Além de dispensar a água, o cimento suporta temperaturas extremas e endurece mais rapidamente do que os métodos tradicionais. Durante os testes, foi usado um pó pré-fabricado, mas na Lua e em Marte, os astronautas poderiam extrair enxofre diretamente do solo.

Para testar a resistência ao ambiente severo da Lua, as estruturas foram colocadas numa câmara de vácuo durante semanas, avaliando a estabilidade do material a diferentes temperaturas. Inicialmente, temia-se que o frio extremo do lado escuro da Lua pudesse fazer o composto sublimar (passar do estado sólido para gás), como acontece com gelo seco. No entanto, verificou-se que o betão resiste às condições geladas do polo sul lunar sem perder a forma.

Curiosamente, a gravidade reduzida da Lua pode até ser vantajosa. “Um dos grandes desafios da impressão 3D em grande escala é a deformação das camadas espessas e pesadas”, explica Kazemian. “Mas a menor gravidade pode ajudar a evitar esse problema.”

A tecnologia foi recentemente transferida para o Marshall Space Flight Center da NASA, no Alabama, onde será integrada em sistemas robóticos de maior escala e testada em câmaras de vácuo maiores. Caso seja adotado, o betão será provavelmente usado em estruturas lunares mais altas, como habitats e escudos contra radiação. Estruturas mais planas, como plataformas de aterragem, poderão usar tecnologias baseadas em laser para fundir o solo lunar e criar cerâmica.

Ainda assim, alguns desafios só poderão ser resolvidos fora da Terra. Philip Metzger, físico planetário da Universidade Central da Florida e antigo colaborador do Centro Espacial Kennedy da NASA, destaca que o solo real pode diferir do solo simulado. “Há uma química específica nas amostras reais que os simuladores não conseguem reproduzir com precisão”, afirma. “Só ao testarmos diretamente no terreno é que poderemos ajustar a tecnologia para funcionar nas condições reais.”

Apesar disso, Metzger vê o betão à base de enxofre como essencial para projetos planetários futuros.

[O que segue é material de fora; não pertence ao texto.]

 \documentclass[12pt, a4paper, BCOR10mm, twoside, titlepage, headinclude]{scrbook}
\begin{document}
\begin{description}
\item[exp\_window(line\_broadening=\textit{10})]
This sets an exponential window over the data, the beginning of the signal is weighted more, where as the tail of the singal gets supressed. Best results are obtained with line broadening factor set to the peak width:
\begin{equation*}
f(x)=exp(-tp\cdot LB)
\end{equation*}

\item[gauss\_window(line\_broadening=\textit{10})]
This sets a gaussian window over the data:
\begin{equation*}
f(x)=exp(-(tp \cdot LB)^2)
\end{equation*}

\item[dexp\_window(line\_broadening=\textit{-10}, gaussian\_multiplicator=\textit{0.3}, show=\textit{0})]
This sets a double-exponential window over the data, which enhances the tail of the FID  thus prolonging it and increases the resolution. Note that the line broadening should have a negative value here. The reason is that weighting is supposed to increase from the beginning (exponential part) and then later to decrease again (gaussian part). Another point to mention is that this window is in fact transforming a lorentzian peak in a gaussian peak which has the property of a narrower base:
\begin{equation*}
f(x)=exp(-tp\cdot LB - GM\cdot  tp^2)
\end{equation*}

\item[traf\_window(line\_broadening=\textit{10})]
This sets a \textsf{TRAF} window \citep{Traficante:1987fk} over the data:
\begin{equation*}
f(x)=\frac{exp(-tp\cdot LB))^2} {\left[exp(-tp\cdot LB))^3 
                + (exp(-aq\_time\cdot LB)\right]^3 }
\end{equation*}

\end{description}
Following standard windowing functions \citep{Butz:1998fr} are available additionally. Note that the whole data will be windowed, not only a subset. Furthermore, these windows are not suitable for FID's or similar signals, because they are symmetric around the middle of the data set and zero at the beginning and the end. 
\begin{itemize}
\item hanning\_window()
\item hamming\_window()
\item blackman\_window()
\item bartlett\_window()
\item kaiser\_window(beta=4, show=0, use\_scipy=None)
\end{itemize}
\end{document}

Em Marte, por exemplo, poderia ser usado para construir estradas que ligassem locais de mineração de gelo a habitats, ou para pavimentar zonas de trabalho livres de poeira.

Este material pode também beneficiar a construção na Terra. Kazemian acredita que o betão pode ser uma alternativa em regiões com escassez de água ou excesso de enxofre, como certas zonas do Médio Oriente, onde o enxofre é abundante devido à produção de petróleo e gás.

Além disso, Metzger sugere que a tecnologia poderia ser útil em áreas afetadas por desastres, onde cadeias de fornecimento estão interrompidas, ou em aplicações militares para a construção rápida de infraestruturas. “É ideal para quem trabalha noutro planeta, sem grande apoio logístico”, conclui Metzger. “Mas há muitos paralelos que podem ser explorados aqui na Terra.”